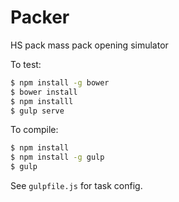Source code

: # Packer

HS pack mass pack opening simulator

To test:
```bash
$ npm install -g bower
$ bower install
$ npm installl
$ gulp serve
```

To compile:
```bash
$ npm install
$ npm install -g gulp
$ gulp
```

See `gulpfile.js` for task config.
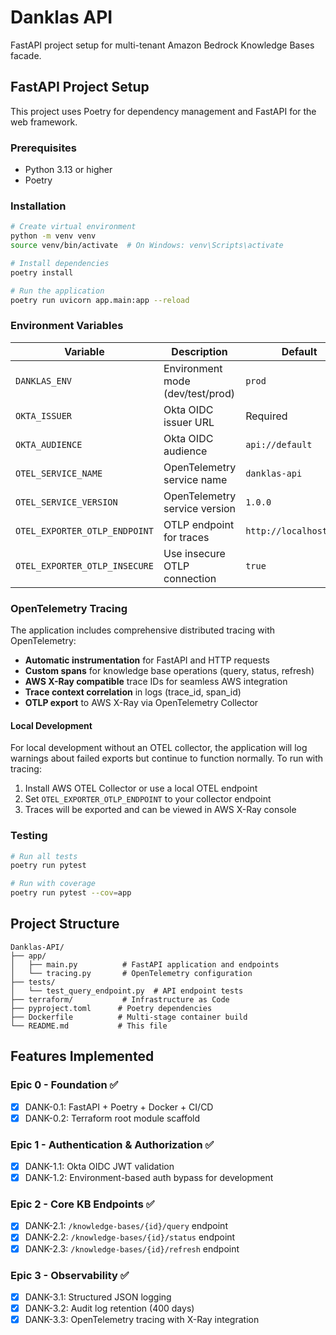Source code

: # Danklas API

FastAPI project setup for multi-tenant Amazon Bedrock Knowledge Bases facade.

## FastAPI Project Setup

This project uses Poetry for dependency management and FastAPI for the web framework.

### Prerequisites
- Python 3.13 or higher
- Poetry

### Installation
```bash
# Create virtual environment
python -m venv venv
source venv/bin/activate  # On Windows: venv\Scripts\activate

# Install dependencies
poetry install

# Run the application
poetry run uvicorn app.main:app --reload
```

### Environment Variables

| Variable | Description | Default |
|----------|-------------|---------|
| `DANKLAS_ENV` | Environment mode (dev/test/prod) | `prod` |
| `OKTA_ISSUER` | Okta OIDC issuer URL | Required |
| `OKTA_AUDIENCE` | Okta OIDC audience | `api://default` |
| `OTEL_SERVICE_NAME` | OpenTelemetry service name | `danklas-api` |
| `OTEL_SERVICE_VERSION` | OpenTelemetry service version | `1.0.0` |
| `OTEL_EXPORTER_OTLP_ENDPOINT` | OTLP endpoint for traces | `http://localhost:4317` |
| `OTEL_EXPORTER_OTLP_INSECURE` | Use insecure OTLP connection | `true` |

### OpenTelemetry Tracing

The application includes comprehensive distributed tracing with OpenTelemetry:

- **Automatic instrumentation** for FastAPI and HTTP requests
- **Custom spans** for knowledge base operations (query, status, refresh)
- **AWS X-Ray compatible** trace IDs for seamless AWS integration
- **Trace context correlation** in logs (trace_id, span_id)
- **OTLP export** to AWS X-Ray via OpenTelemetry Collector

#### Local Development

For local development without an OTEL collector, the application will log warnings about failed exports but continue to function normally. To run with tracing:

1. Install AWS OTEL Collector or use a local OTEL endpoint
2. Set `OTEL_EXPORTER_OTLP_ENDPOINT` to your collector endpoint
3. Traces will be exported and can be viewed in AWS X-Ray console

### Testing
```bash
# Run all tests
poetry run pytest

# Run with coverage
poetry run pytest --cov=app
```

## Project Structure

```
Danklas-API/
├── app/
│   ├── main.py          # FastAPI application and endpoints
│   └── tracing.py       # OpenTelemetry configuration
├── tests/
│   └── test_query_endpoint.py  # API endpoint tests
├── terraform/           # Infrastructure as Code
├── pyproject.toml      # Poetry dependencies
├── Dockerfile          # Multi-stage container build
└── README.md           # This file
```

## Features Implemented

### Epic 0 - Foundation ✅
- [x] DANK-0.1: FastAPI + Poetry + Docker + CI/CD
- [x] DANK-0.2: Terraform root module scaffold

### Epic 1 - Authentication & Authorization ✅  
- [x] DANK-1.1: Okta OIDC JWT validation
- [x] DANK-1.2: Environment-based auth bypass for development

### Epic 2 - Core KB Endpoints ✅
- [x] DANK-2.1: `/knowledge-bases/{id}/query` endpoint
- [x] DANK-2.2: `/knowledge-bases/{id}/status` endpoint  
- [x] DANK-2.3: `/knowledge-bases/{id}/refresh` endpoint

### Epic 3 - Observability ✅
- [x] DANK-3.1: Structured JSON logging
- [x] DANK-3.2: Audit log retention (400 days)
- [x] DANK-3.3: OpenTelemetry tracing with X-Ray integration 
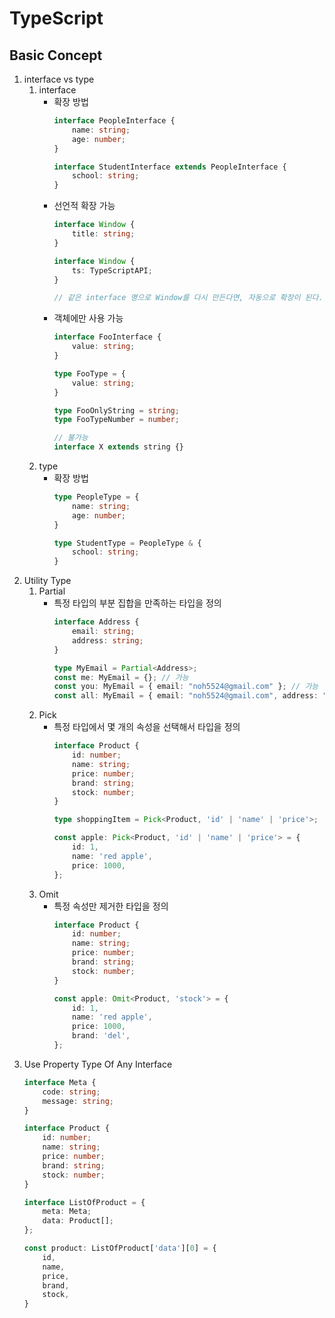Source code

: # TypeScript
## Basic Concept
1. interface vs type
	1. interface
    	- 확장 방법
      		```typescript
			interface PeopleInterface {
				name: string;
				age: number;
			}

			interface StudentInterface extends PeopleInterface {
				school: string;
			}    
      		```
		- 선언적 확장 가능	
			```typescript
			interface Window {
				title: string;
			}

			interface Window {
				ts: TypeScriptAPI;
			}

			// 같은 interface 명으로 Window를 다시 만든다면, 자동으로 확장이 된다.
			```
		- 객체에만 사용 가능
			```typescript
			interface FooInterface {
				value: string;
			}

			type FooType = {
				value: string;
			}

			type FooOnlyString = string;
			type FooTypeNumber = number;

			// 불가능
			interface X extends string {}
			```            
	1. type
		- 확장 방법
			```typescript
			type PeopleType = {
				name: string;
				age: number;
			}

			type StudentType = PeopleType & {
				school: string;
			}
			```
1. Utility Type
	1. Partial
    	- 특정 타입의 부분 집합을 만족하는 타입을 정의
      		```typescript
			interface Address {
				email: string;
				address: string;
			}

			type MyEmail = Partial<Address>;
			const me: MyEmail = {}; // 가능
			const you: MyEmail = { email: "noh5524@gmail.com" }; // 가능
			const all: MyEmail = { email: "noh5524@gmail.com", address: "secho" }; // 가능
      		```
  	1. Pick
    	- 특정 타입에서 몇 개의 속성을 선택해서 타입을 정의
			```typescript
			interface Product {
				id: number;
				name: string;
				price: number;
				brand: string;
				stock: number;
			}

			type shoppingItem = Pick<Product, 'id' | 'name' | 'price'>;

			const apple: Pick<Product, 'id' | 'name' | 'price'> = {
				id: 1,
				name: 'red apple',
				price: 1000,
			};
			```
	1. Omit
		- 특정 속성만 제거한 타입을 정의
			```typescript
			interface Product {
				id: number;
				name: string;
				price: number;
				brand: string;
				stock: number;
			}

			const apple: Omit<Product, 'stock'> = {
				id: 1,
				name: 'red apple',
				price: 1000,
				brand: 'del',
			};        
			```
1. Use Property Type Of Any Interface
	```typescript
	interface Meta {
		code: string;
		message: string;
	}

	interface Product {
		id: number;
		name: string;
		price: number;
		brand: string;
		stock: number;
	}

	interface ListOfProduct = {
		meta: Meta;
		data: Product[];
	};     

	const product: ListOfProduct['data'][0] = {
		id,
		name,
		price,
		brand,
		stock,
	}
	```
┄┄┄┄┄┄┄┄┄┄
YOUR ASSIGNMENT:
What you return must be the entries above, exactly as they appear, without any pictures.

RESPONSE BOX:
Source code

: # Packer

HS pack mass pack opening simulator

To test:
```bash
$ npm install -g bower
$ bower install
$ npm installl
$ gulp serve
```

To compile:
```bash
$ npm install
$ npm install -g gulp
$ gulp
```

See `gulpfile.js` for task config.
Source code

: # Danklas API

FastAPI project setup for multi-tenant Amazon Bedrock Knowledge Bases facade.

## FastAPI Project Setup

This project uses Poetry for dependency management and FastAPI for the web framework.

### Prerequisites
- Python 3.13 or higher
- Poetry

### Installation
```bash
# Create virtual environment
python -m venv venv
source venv/bin/activate  # On Windows: venv\Scripts\activate

# Install dependencies
poetry install

# Run the application
poetry run uvicorn app.main:app --reload
```

### Environment Variables

| Variable | Description | Default |
|----------|-------------|---------|
| `DANKLAS_ENV` | Environment mode (dev/test/prod) | `prod` |
| `OKTA_ISSUER` | Okta OIDC issuer URL | Required |
| `OKTA_AUDIENCE` | Okta OIDC audience | `api://default` |
| `OTEL_SERVICE_NAME` | OpenTelemetry service name | `danklas-api` |
| `OTEL_SERVICE_VERSION` | OpenTelemetry service version | `1.0.0` |
| `OTEL_EXPORTER_OTLP_ENDPOINT` | OTLP endpoint for traces | `http://localhost:4317` |
| `OTEL_EXPORTER_OTLP_INSECURE` | Use insecure OTLP connection | `true` |

### OpenTelemetry Tracing

The application includes comprehensive distributed tracing with OpenTelemetry:

- **Automatic instrumentation** for FastAPI and HTTP requests
- **Custom spans** for knowledge base operations (query, status, refresh)
- **AWS X-Ray compatible** trace IDs for seamless AWS integration
- **Trace context correlation** in logs (trace_id, span_id)
- **OTLP export** to AWS X-Ray via OpenTelemetry Collector

#### Local Development

For local development without an OTEL collector, the application will log warnings about failed exports but continue to function normally. To run with tracing:

1. Install AWS OTEL Collector or use a local OTEL endpoint
2. Set `OTEL_EXPORTER_OTLP_ENDPOINT` to your collector endpoint
3. Traces will be exported and can be viewed in AWS X-Ray console

### Testing
```bash
# Run all tests
poetry run pytest

# Run with coverage
poetry run pytest --cov=app
```

## Project Structure

```
Danklas-API/
├── app/
│   ├── main.py          # FastAPI application and endpoints
│   └── tracing.py       # OpenTelemetry configuration
├── tests/
│   └── test_query_endpoint.py  # API endpoint tests
├── terraform/           # Infrastructure as Code
├── pyproject.toml      # Poetry dependencies
├── Dockerfile          # Multi-stage container build
└── README.md           # This file
```

## Features Implemented

### Epic 0 - Foundation ✅
- [x] DANK-0.1: FastAPI + Poetry + Docker + CI/CD
- [x] DANK-0.2: Terraform root module scaffold

### Epic 1 - Authentication & Authorization ✅  
- [x] DANK-1.1: Okta OIDC JWT validation
- [x] DANK-1.2: Environment-based auth bypass for development

### Epic 2 - Core KB Endpoints ✅
- [x] DANK-2.1: `/knowledge-bases/{id}/query` endpoint
- [x] DANK-2.2: `/knowledge-bases/{id}/status` endpoint  
- [x] DANK-2.3: `/knowledge-bases/{id}/refresh` endpoint

### Epic 3 - Observability ✅
- [x] DANK-3.1: Structured JSON logging
- [x] DANK-3.2: Audit log retention (400 days)
- [x] DANK-3.3: OpenTelemetry tracing with X-Ray integration 
Source code

: # TypeScript
## Basic Concept
1. interface vs type
	1. interface
    	- 확장 방법
      		```typescript
			interface PeopleInterface {
				name: string;
				age: number;
			}

			interface StudentInterface extends PeopleInterface {
				school: string;
			}    
      		```
		- 선언적 확장 가능	
			```typescript
			interface Window {
				title: string;
			}

			interface Window {
				ts: TypeScriptAPI;
			}

			// 같은 interface 명으로 Window를 다시 만든다면, 자동으로 확장이 된다.
			```
		- 객체에만 사용 가능
			```typescript
			interface FooInterface {
				value: string;
			}

			type FooType = {
				value: string;
			}

			type FooOnlyString = string;
			type FooTypeNumber = number;

			// 불가능
			interface X extends string {}
			```            
	1. type
		- 확장 방법
			```typescript
			type PeopleType = {
				name: string;
				age: number;
			}

			type StudentType = PeopleType & {
				school: string;
			}
			```
1. Utility Type
	1. Partial
    	- 특정 타입의 부분 집합을 만족하는 타입을 정의
      		```typescript
			interface Address {
				email: string;
				address: string;
			}

			type MyEmail = Partial<Address>;
			const me: MyEmail = {}; // 가능
			const you: MyEmail = { email: "noh5524@gmail.com" }; // 가능
			const all: MyEmail = { email: "noh5524@gmail.com", address: "secho" }; // 가능
      		```
  	1. Pick
    	- 특정 타입에서 몇 개의 속성을 선택해서 타입을 정의
			```typescript
			interface Product {
				id: number;
				name: string;
				price: number;
				brand: string;
				stock: number;
			}

			type shoppingItem = Pick<Product, 'id' | 'name' | 'price'>;

			const apple: Pick<Product, 'id' | 'name' | 'price'> = {
				id: 1,
				name: 'red apple',
				price: 1000,
			};
			```
	1. Omit
		- 특정 속성만 제거한 타입을 정의
			```typescript
			interface Product {
				id: number;
				name: string;
				price: number;
				brand: string;
				stock: number;
			}

			const apple: Omit<Product, 'stock'> = {
				id: 1,
				name: 'red apple',
				price: 1000,
				brand: 'del',
			};        
			```
1. Use Property Type Of Any Interface
	```typescript
	interface Meta {
		code: string;
		message: string;
	}

	interface Product {
		id: number;
		name: string;
		price: number;
		brand: string;
		stock: number;
	}

	interface ListOfProduct = {
		meta: Meta;
		data: Product[];
	};     

	const product: ListOfProduct['data'][0] = {
		id,
		name,
		price,
		brand,
		stock,
	}
	```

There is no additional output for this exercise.